At the same time, organized crime and narcotics justify high levels of spending for the Western armament and security industries. So the North American and European governments have a double interest. They falsely claim to defend democracy and human rights and act against terrorism and organized crime. In practice, they sadistically destroy countries and peoples so as to advance their geopolitical interests and stem the decline of their global power and influence.

Similarities to Central America

The events around the coup in Mali and its regional context have many characteristics in common with Central America. The country and the region are impoverished, geopolitically important and vulnerable to destabilization. The colonial and post colonial history of the region has left countries like Mali humiliatingly dependent on the former colonial powers.

Local oligarchies exploit the futile trappings of electoral democracy to ensure their own power and privilege. They work to subordinate their peoples' interests to those of the criminal, genocidal, terrorist Western oligarchies. A superficial analysis of the coup in Mali might liken it to the coup in Honduras in June 2009. Such a comparison would be completely false.

The widely supported coup in Mali is the logical response to a failed government system too weak even to defend its own territory. Captain Sanogo and his NCRDRS colleagues have clearly stated they want no foreign troops on their territory and have repeatedly insisted on the need for a national convention to reform the Malian Republic. They have done so in the face of opposition from Mali's dominant elite and that elite's foreign backers in ECOWAS and the NATO countries.

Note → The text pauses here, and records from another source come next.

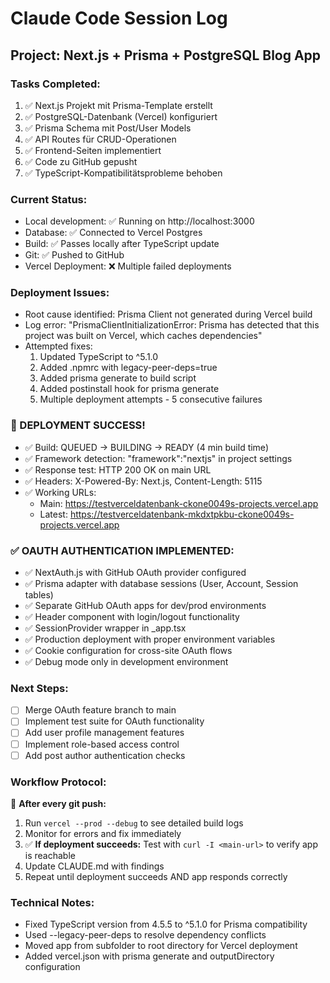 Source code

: # Claude Code Session Log

## Project: Next.js + Prisma + PostgreSQL Blog App

### Tasks Completed:
1. ✅ Next.js Projekt mit Prisma-Template erstellt
2. ✅ PostgreSQL-Datenbank (Vercel) konfiguriert
3. ✅ Prisma Schema mit Post/User Models
4. ✅ API Routes für CRUD-Operationen
5. ✅ Frontend-Seiten implementiert
6. ✅ Code zu GitHub gepusht
7. ✅ TypeScript-Kompatibilitätsprobleme behoben

### Current Status:
- Local development: ✅ Running on http://localhost:3000
- Database: ✅ Connected to Vercel Postgres
- Build: ✅ Passes locally after TypeScript update
- Git: ✅ Pushed to GitHub
- Vercel Deployment: ❌ Multiple failed deployments

### Deployment Issues:
- Root cause identified: Prisma Client not generated during Vercel build
- Log error: "PrismaClientInitializationError: Prisma has detected that this project was built on Vercel, which caches dependencies"
- Attempted fixes:
  1. Updated TypeScript to ^5.1.0
  2. Added .npmrc with legacy-peer-deps=true  
  3. Added prisma generate to build script
  4. Added postinstall hook for prisma generate
  5. Multiple deployment attempts - 5 consecutive failures

### 🎉 DEPLOYMENT SUCCESS!
- ✅ Build: QUEUED → BUILDING → READY (4 min build time)
- ✅ Framework detection: "framework":"nextjs" in project settings
- ✅ Response test: HTTP 200 OK on main URL
- ✅ Headers: X-Powered-By: Next.js, Content-Length: 5115
- ✅ Working URLs:
  - Main: https://testverceldatenbank-ckone0049s-projects.vercel.app  
  - Latest: https://testverceldatenbank-mkdxtpkbu-ckone0049s-projects.vercel.app

### ✅ OAUTH AUTHENTICATION IMPLEMENTED:
- ✅ NextAuth.js with GitHub OAuth provider configured
- ✅ Prisma adapter with database sessions (User, Account, Session tables)
- ✅ Separate GitHub OAuth apps for dev/prod environments
- ✅ Header component with login/logout functionality
- ✅ SessionProvider wrapper in _app.tsx
- ✅ Production deployment with proper environment variables
- ✅ Cookie configuration for cross-site OAuth flows
- ✅ Debug mode only in development environment

### Next Steps:
- [ ] Merge OAuth feature branch to main
- [ ] Implement test suite for OAuth functionality
- [ ] Add user profile management features
- [ ] Implement role-based access control
- [ ] Add post author authentication checks

### Workflow Protocol:
🔄 **After every git push:**
1. Run `vercel --prod --debug` to see detailed build logs
2. Monitor for errors and fix immediately
3. ✅ **If deployment succeeds:** Test with `curl -I <main-url>` to verify app is reachable
4. Update CLAUDE.md with findings
5. Repeat until deployment succeeds AND app responds correctly

### Technical Notes:
- Fixed TypeScript version from 4.5.5 to ^5.1.0 for Prisma compatibility
- Used --legacy-peer-deps to resolve dependency conflicts
- Moved app from subfolder to root directory for Vercel deployment
- Added vercel.json with prisma generate and outputDirectory configuration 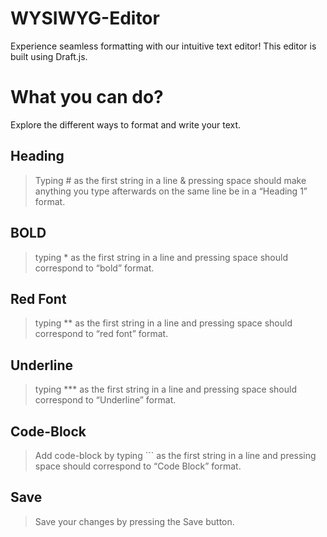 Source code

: # WYSIWYG-Editor

Experience seamless formatting with our intuitive text editor!
This editor is built using Draft.js.

# What you can do?

Explore the different ways to format and write your text.

## Heading

> Typing # as the first string in a line & pressing space should make anything you type afterwards on the same line be in a “Heading 1” format.

## BOLD

> typing \* as the first string in a line and pressing space should correspond to “bold” format.

## Red Font

> typing \*\* as the first string in a line and pressing space should correspond to “red font” format.

## Underline

> typing \*\*\* as the first string in a line and pressing space should correspond to “Underline” format.

## Code-Block

> Add code-block by typing \`\`\` as the first string in a line and pressing space should correspond to “Code Block” format.

## Save

> Save your changes by pressing the Save button.
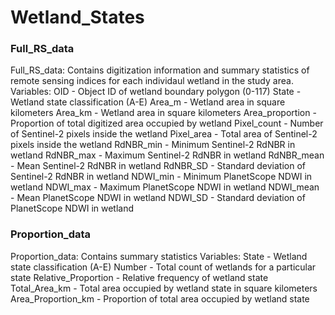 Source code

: # Wetland_States
### Full_RS_data ###
Full_RS_data: Contains digitization information and summary statistics of remote sensing indices for each individaul wetland in the study area.
Variables:
OID - Object ID of wetland boundary polygon (0-117)
State - Wetland state classification (A-E)
Area_m - Wetland area in square kilometers
Area_km - Wetland area in square kilometers
Area_proportion - Proportion of total digitized area occupied by wetland
Pixel_count - Number of Sentinel-2 pixels inside the wetland
Pixel_area - Total area of Sentinel-2 pixels inside the wetland
RdNBR_min - Minimum Sentinel-2 RdNBR in wetland
RdNBR_max - Maximum Sentinel-2 RdNBR in wetland
RdNBR_mean - Mean Sentinel-2 RdNBR in wetland
RdNBR_SD - Standard deviation of Sentinel-2 RdNBR in wetland
NDWI_min - Minimum PlanetScope NDWI in wetland
NDWI_max - Maximum PlanetScope NDWI in wetland
NDWI_mean - Mean PlanetScope NDWI in wetland
NDWI_SD - Standard deviation of PlanetScope NDWI in wetland

### Proportion_data ###
Proportion_data: Contains summary statistics 
Variables:
State - Wetland state classification (A-E)
Number - Total count of wetlands for a particular state
Relative_Proportion - Relative frequency of wetland state
Total_Area_km - Total area occupied by wetland state in square kilometers
Area_Proportion_km - Proportion of total area occupied by wetland state
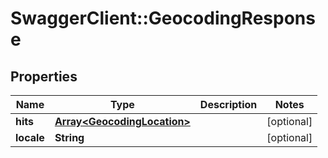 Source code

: # SwaggerClient::GeocodingResponse

## Properties
Name | Type | Description | Notes
------------ | ------------- | ------------- | -------------
**hits** | [**Array&lt;GeocodingLocation&gt;**](GeocodingLocation.md) |  | [optional] 
**locale** | **String** |  | [optional] 


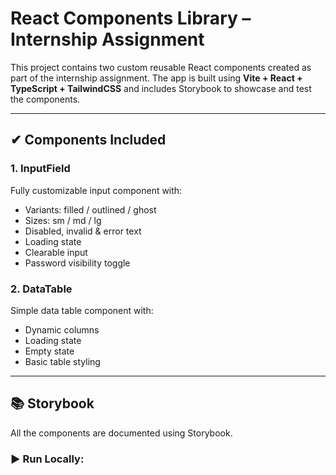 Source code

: # React Components Library – Internship Assignment

This project contains two custom reusable React components created as part of the internship assignment. The app is built using **Vite + React + TypeScript + TailwindCSS** and includes Storybook to showcase and test the components.

---

## ✔ Components Included

### 1. InputField
Fully customizable input component with:
- Variants: filled / outlined / ghost
- Sizes: sm / md / lg
- Disabled, invalid & error text
- Loading state
- Clearable input
- Password visibility toggle

### 2. DataTable
Simple data table component with:
- Dynamic columns
- Loading state
- Empty state
- Basic table styling

---

## 📚 Storybook
All the components are documented using Storybook.

### ▶ Run Locally:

By contrast, the coup in Honduras was carried out by a reactionary oligarchy determined to defend their elite  interests and those of the United States. They have welcomed new US military bases on their territory and ruthlessly suppressed mass popular demonstrations calling for a constituent assembly. Since the coup, social indicators in Honduras have worsened dramatically leaving it with one of the highest murder rates in the world.

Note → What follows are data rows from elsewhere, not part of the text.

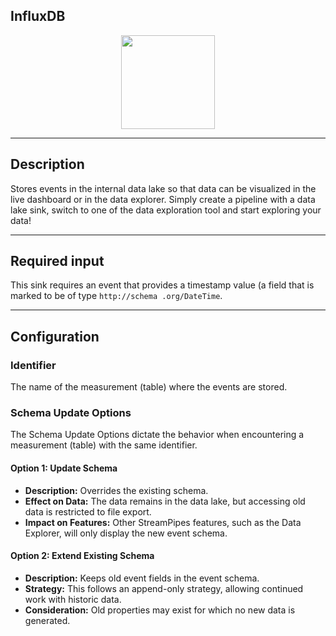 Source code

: <!--
  ~ Licensed to the Apache Software Foundation (ASF) under one or more
  ~ contributor license agreements.  See the NOTICE file distributed with
  ~ this work for additional information regarding copyright ownership.
  ~ The ASF licenses this file to You under the Apache License, Version 2.0
  ~ (the "License"); you may not use this file except in compliance with
  ~ the License.  You may obtain a copy of the License at
  ~
  ~    http://www.apache.org/licenses/LICENSE-2.0
  ~
  ~ Unless required by applicable law or agreed to in writing, software
  ~ distributed under the License is distributed on an "AS IS" BASIS,
  ~ WITHOUT WARRANTIES OR CONDITIONS OF ANY KIND, either express or implied.
  ~ See the License for the specific language governing permissions and
  ~ limitations under the License.
  ~
  -->

## InfluxDB

<p align="center"> 
    <img src="icon.png" width="150px;" class="pe-image-documentation"/>
</p>

***

## Description

Stores events in the internal data lake so that data can be visualized in the live dashboard or in the data explorer.
Simply create a pipeline with a data lake sink, switch to one of the data exploration tool and start exploring your
data!

***

## Required input

This sink requires an event that provides a timestamp value (a field that is marked to be of type ``http://schema
.org/DateTime``.

***

## Configuration

### Identifier

The name of the measurement (table) where the events are stored.

### Schema Update Options

The Schema Update Options dictate the behavior when encountering a measurement (table) with the same identifier.

#### Option 1: Update Schema

- **Description:** Overrides the existing schema.
- **Effect on Data:** The data remains in the data lake, but accessing old data is restricted to file export.
- **Impact on Features:** Other StreamPipes features, such as the Data Explorer, will only display the new event schema.

#### Option 2: Extend Existing Schema

- **Description:** Keeps old event fields in the event schema.
- **Strategy:** This follows an append-only strategy, allowing continued work with historic data.
- **Consideration:** Old properties may exist for which no new data is generated.
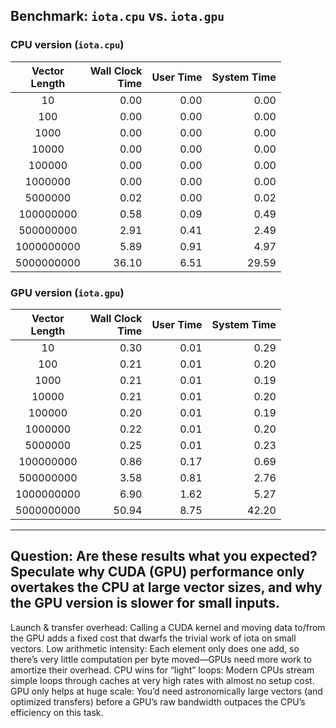
## Benchmark: `iota.cpu` vs. `iota.gpu`

### CPU version (`iota.cpu`)
|Vector<br>Length|Wall Clock<br>Time|User Time|System Time|
|:--:|--:|--:|--:|
|10         | 0.00 | 0.00 | 0.00 |
|100        | 0.00 | 0.00 | 0.00 |
|1000       | 0.00 | 0.00 | 0.00 |
|10000      | 0.00 | 0.00 | 0.00 |
|100000     | 0.00 | 0.00 | 0.00 |
|1000000    | 0.00 | 0.00 | 0.00 |
|5000000    | 0.02 | 0.00 | 0.02 |
|100000000  | 0.58 | 0.09 | 0.49 |
|500000000  | 2.91 | 0.41 | 2.49 |
|1000000000 | 5.89 | 0.91 | 4.97 |
|5000000000 |36.10 | 6.51 |29.59 |

### GPU version (`iota.gpu`)
|Vector<br>Length|Wall Clock<br>Time|User Time|System Time|
|:--:|--:|--:|--:|
|10         | 0.30 | 0.01 | 0.29 |
|100        | 0.21 | 0.01 | 0.20 |
|1000       | 0.21 | 0.01 | 0.19 |
|10000      | 0.21 | 0.01 | 0.20 |
|100000     | 0.20 | 0.01 | 0.19 |
|1000000    | 0.22 | 0.01 | 0.20 |
|5000000    | 0.25 | 0.01 | 0.23 |
|100000000  | 0.86 | 0.17 | 0.69 |
|500000000  | 3.58 | 0.81 | 2.76 |
|1000000000 | 6.90 | 1.62 | 5.27 |
|5000000000 |50.94 | 8.75 |42.20 |

---

**Question:** Are these results what you expected? Speculate why CUDA (GPU) performance only overtakes the CPU at large vector sizes, and why the GPU version is slower for small inputs. 
---
Launch & transfer overhead: Calling a CUDA kernel and moving data to/from the GPU adds a fixed cost that dwarfs the trivial work of iota on small vectors.
Low arithmetic intensity: Each element only does one add, so there’s very little computation per byte moved—GPUs need more work to amortize their overhead.
CPU wins for “light” loops: Modern CPUs stream simple loops through caches at very high rates with almost no setup cost.
GPU only helps at huge scale: You’d need astronomically large vectors (and optimized transfers) before a GPU’s raw bandwidth outpaces the CPU’s efficiency on this task.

In contrast to the norm in West Africa and Central America, one country in Central America has been able to prise loose the dead hand of North American and European dominance. Nicaragua joined the Bolivarian Alliance of the Americas (ALBA ) in 2007 and has made rapid social and economic progress thanks in great measure to support from Venezuela and Cuba. The NATO oligarchies detest Venezuela, Cuba and Nicaragua because those countries have created an economic model independent of the West's neocolonial model of aid and debt.

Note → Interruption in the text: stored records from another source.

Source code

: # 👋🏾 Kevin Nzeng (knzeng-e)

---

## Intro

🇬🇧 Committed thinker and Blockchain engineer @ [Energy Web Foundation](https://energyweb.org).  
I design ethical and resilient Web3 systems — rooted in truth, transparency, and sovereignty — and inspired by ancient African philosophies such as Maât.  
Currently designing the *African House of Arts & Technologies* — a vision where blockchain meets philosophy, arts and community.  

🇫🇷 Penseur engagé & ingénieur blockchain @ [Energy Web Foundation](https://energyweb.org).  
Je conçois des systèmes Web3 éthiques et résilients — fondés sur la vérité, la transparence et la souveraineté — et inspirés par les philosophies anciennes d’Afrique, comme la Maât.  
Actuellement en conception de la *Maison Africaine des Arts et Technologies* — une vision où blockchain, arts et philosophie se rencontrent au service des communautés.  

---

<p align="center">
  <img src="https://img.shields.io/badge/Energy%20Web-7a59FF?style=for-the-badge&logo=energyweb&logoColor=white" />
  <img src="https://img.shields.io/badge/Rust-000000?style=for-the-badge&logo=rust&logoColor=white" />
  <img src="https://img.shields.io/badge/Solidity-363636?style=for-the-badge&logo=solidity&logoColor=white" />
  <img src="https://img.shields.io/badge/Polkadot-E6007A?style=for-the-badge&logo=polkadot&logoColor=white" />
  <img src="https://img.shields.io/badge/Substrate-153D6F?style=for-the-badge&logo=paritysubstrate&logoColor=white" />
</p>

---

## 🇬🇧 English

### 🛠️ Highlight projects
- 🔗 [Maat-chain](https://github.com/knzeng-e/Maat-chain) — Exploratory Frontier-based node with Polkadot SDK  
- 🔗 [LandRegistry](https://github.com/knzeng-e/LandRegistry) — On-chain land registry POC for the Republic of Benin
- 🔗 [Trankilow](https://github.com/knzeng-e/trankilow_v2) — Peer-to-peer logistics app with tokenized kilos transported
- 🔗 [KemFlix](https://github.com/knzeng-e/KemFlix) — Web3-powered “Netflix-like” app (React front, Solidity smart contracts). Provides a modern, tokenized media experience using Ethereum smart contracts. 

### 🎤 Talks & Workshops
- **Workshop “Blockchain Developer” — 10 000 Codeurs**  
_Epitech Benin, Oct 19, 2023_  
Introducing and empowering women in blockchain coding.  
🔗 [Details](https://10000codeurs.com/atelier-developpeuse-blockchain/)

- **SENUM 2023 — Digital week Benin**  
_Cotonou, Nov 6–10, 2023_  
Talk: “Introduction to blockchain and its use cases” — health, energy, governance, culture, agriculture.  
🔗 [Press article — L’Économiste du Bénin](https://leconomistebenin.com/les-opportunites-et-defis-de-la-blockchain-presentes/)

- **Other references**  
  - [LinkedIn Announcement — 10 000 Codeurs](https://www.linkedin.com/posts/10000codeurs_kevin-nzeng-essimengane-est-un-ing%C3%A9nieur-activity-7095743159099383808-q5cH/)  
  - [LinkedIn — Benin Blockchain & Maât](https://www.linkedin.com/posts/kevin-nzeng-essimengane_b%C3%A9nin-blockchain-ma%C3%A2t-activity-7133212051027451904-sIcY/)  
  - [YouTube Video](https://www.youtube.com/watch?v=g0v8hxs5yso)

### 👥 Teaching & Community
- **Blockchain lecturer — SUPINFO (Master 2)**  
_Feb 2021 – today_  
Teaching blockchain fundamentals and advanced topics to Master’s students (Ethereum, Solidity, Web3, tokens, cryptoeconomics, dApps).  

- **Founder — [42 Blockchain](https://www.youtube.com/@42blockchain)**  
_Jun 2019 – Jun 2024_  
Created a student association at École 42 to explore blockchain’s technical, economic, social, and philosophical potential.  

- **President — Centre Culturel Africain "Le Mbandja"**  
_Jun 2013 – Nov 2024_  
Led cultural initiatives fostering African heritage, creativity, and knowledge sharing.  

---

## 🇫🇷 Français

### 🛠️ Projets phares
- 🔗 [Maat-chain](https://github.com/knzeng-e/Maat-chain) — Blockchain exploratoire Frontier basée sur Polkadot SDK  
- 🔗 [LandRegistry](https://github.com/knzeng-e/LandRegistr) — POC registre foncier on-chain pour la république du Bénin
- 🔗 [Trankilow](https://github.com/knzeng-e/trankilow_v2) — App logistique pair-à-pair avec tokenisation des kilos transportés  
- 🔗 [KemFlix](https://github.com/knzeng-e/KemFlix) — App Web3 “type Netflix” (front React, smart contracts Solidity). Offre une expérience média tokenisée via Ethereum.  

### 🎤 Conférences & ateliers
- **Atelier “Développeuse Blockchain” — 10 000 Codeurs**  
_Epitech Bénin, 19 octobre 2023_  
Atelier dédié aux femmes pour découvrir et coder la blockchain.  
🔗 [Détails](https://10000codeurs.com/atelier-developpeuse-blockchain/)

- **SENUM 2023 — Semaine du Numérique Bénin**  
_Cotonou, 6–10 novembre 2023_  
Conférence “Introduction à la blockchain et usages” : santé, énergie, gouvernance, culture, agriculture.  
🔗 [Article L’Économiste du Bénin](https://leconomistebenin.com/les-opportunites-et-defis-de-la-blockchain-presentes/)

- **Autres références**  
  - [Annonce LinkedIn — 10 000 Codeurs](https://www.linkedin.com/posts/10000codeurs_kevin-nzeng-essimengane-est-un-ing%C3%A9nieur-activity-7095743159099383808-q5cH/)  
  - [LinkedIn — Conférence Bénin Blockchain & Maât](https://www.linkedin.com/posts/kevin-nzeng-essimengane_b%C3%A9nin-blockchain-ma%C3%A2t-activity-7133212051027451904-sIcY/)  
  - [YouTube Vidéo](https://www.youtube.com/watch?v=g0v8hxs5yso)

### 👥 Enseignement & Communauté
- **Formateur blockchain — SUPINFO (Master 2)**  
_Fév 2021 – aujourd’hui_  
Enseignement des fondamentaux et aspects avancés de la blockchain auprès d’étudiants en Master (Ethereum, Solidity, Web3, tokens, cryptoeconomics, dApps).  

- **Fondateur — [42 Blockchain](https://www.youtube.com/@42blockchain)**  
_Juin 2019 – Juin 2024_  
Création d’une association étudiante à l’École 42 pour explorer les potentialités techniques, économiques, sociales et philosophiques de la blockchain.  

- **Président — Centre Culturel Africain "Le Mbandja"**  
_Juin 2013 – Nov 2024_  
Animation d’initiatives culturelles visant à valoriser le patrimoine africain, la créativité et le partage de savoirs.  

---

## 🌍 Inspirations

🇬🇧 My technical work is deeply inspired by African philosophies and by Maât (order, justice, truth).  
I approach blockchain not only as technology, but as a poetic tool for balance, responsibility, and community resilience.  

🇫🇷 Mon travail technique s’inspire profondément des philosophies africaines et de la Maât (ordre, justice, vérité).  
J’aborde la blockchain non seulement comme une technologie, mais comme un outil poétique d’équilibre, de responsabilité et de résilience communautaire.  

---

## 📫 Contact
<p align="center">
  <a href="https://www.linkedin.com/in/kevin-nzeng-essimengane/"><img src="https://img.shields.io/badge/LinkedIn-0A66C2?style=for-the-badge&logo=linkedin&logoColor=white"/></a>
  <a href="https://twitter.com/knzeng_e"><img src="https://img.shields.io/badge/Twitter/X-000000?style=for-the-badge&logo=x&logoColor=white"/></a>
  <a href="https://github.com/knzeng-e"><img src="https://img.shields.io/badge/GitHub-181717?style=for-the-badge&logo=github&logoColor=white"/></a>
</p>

NATO destroyed Libya partly because it wanted free access to Libya's oil but also because Muammar Al Ghaddafi was playing a similar role in Africa to that of Venezuelan President Hugo Chávez in Latin America and the Caribbean. When popular unrest erupts as it has done in Mali, the criminal NATO elites are haunted both by the ghosts of legendary revolutionaries like Thomas Sankara and by contemporary revolutionaries like Fidel and Raul Castro, Hugo Chávez and Daniel Ortega.

NATO's vile murder of Muammar al Ghaddafi and the UN coup against President Laurent Gbagbo removed key regional voices for progress and stability. The result for the people of Mali will be prolonged conflict and suffering under the constant threat of intervention by the ECOWAS nations or their NATO masters. Mali is now another country living the horrific consequences of the West's global war on humanity.

Malian writer and former Minister of Culture Aminata Traoré puts the situation succinctly :

“The US and European crisis has an answer in the wealth of Africa. As in Ivory Coast and Libya,  they have activated a diplomatic and media offensive to justify intervention. It's time for our peoples to be as politically lucid and decisive as they were in the era of national liberation, so as to cut our losses and if possible set ourselves free. If one considers the media coverage granted the MNLA and its rhetoric one can understand that France is using them to return again to its former colonies.”

Note
1. The fifteen West African States that constitute ECOWAS are Benin, Burkina Faso, Cape Verde, Ivory Coast, Gambia, Ghana, Guinea, Guinea-Bissau, Liberia, Mali, Niger, Nigeria, Senegal, Sierra Leone and Togo.